▸ **How to complete this task**: Print every entry again exactly, with no pictures.

----

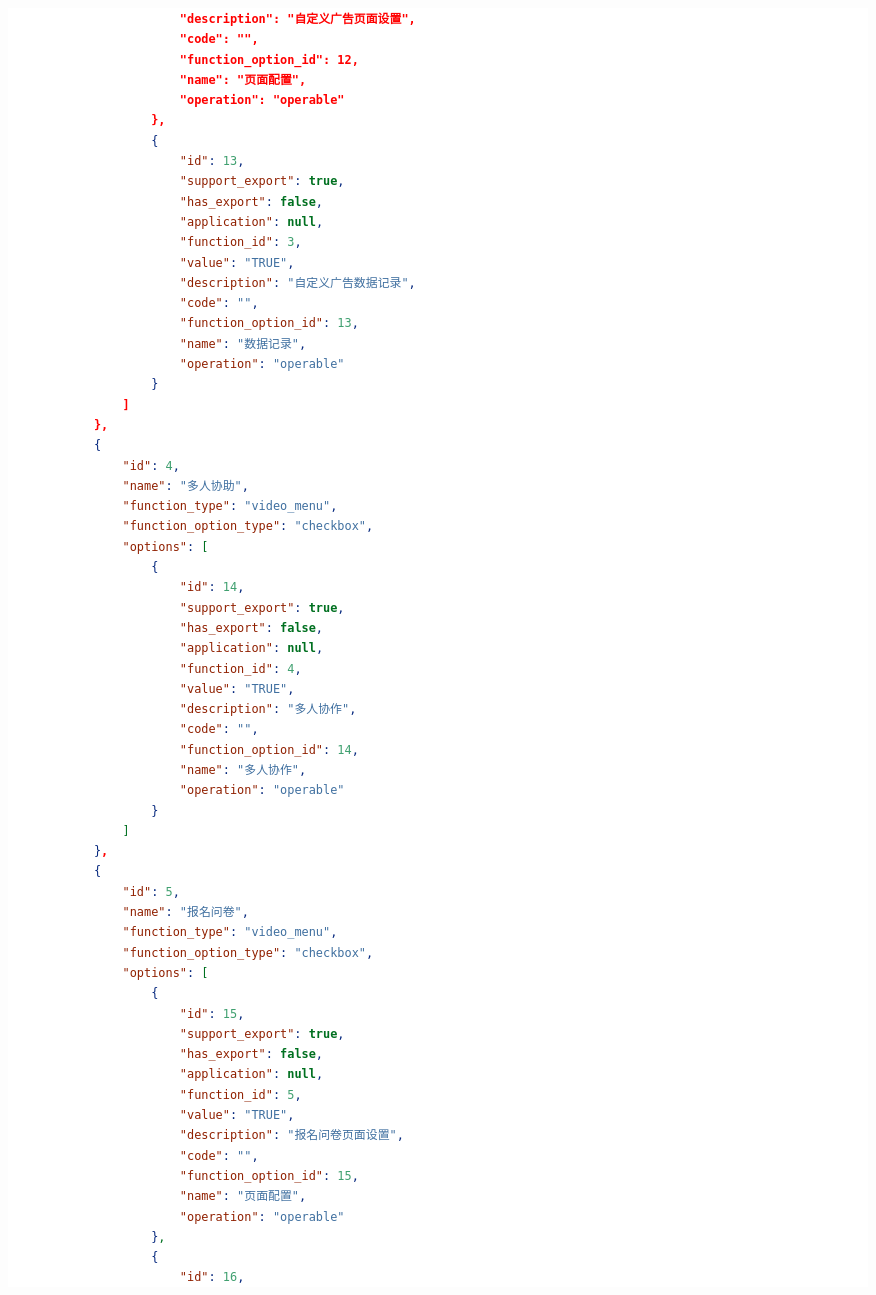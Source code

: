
 ```json
                        "description": "自定义广告页面设置",
                        "code": "",
                        "function_option_id": 12,
                        "name": "页面配置",
                        "operation": "operable"
                    },
                    {
                        "id": 13,
                        "support_export": true,
                        "has_export": false,
                        "application": null,
                        "function_id": 3,
                        "value": "TRUE",
                        "description": "自定义广告数据记录",
                        "code": "",
                        "function_option_id": 13,
                        "name": "数据记录",
                        "operation": "operable"
                    }
                ]
            },
            {
                "id": 4,
                "name": "多人协助",
                "function_type": "video_menu",
                "function_option_type": "checkbox",
                "options": [
                    {
                        "id": 14,
                        "support_export": true,
                        "has_export": false,
                        "application": null,
                        "function_id": 4,
                        "value": "TRUE",
                        "description": "多人协作",
                        "code": "",
                        "function_option_id": 14,
                        "name": "多人协作",
                        "operation": "operable"
                    }
                ]
            },
            {
                "id": 5,
                "name": "报名问卷",
                "function_type": "video_menu",
                "function_option_type": "checkbox",
                "options": [
                    {
                        "id": 15,
                        "support_export": true,
                        "has_export": false,
                        "application": null,
                        "function_id": 5,
                        "value": "TRUE",
                        "description": "报名问卷页面设置",
                        "code": "",
                        "function_option_id": 15,
                        "name": "页面配置",
                        "operation": "operable"
                    },
                    {
                        "id": 16,
```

----

▸ **Solution to this problem**:
Source code

:
 ```json
                        "description": "自定义广告页面设置",
                        "code": "",
                        "function_option_id": 12,
                        "name": "页面配置",
                        "operation": "operable"
                    },
                    {
                        "id": 13,
                        "support_export": true,
                        "has_export": false,
                        "application": null,
                        "function_id": 3,
                        "value": "TRUE",
                        "description": "自定义广告数据记录",
                        "code": "",
                        "function_option_id": 13,
                        "name": "数据记录",
                        "operation": "operable"
                    }
                ]
            },
            {
                "id": 4,
                "name": "多人协助",
                "function_type": "video_menu",
                "function_option_type": "checkbox",
                "options": [
                    {
                        "id": 14,
                        "support_export": true,
                        "has_export": false,
                        "application": null,
                        "function_id": 4,
                        "value": "TRUE",
                        "description": "多人协作",
                        "code": "",
                        "function_option_id": 14,
                        "name": "多人协作",
                        "operation": "operable"
                    }
                ]
            },
            {
                "id": 5,
                "name": "报名问卷",
                "function_type": "video_menu",
                "function_option_type": "checkbox",
                "options": [
                    {
                        "id": 15,
                        "support_export": true,
                        "has_export": false,
                        "application": null,
                        "function_id": 5,
                        "value": "TRUE",
                        "description": "报名问卷页面设置",
                        "code": "",
                        "function_option_id": 15,
                        "name": "页面配置",
                        "operation": "operable"
                    },
                    {
                        "id": 16,
```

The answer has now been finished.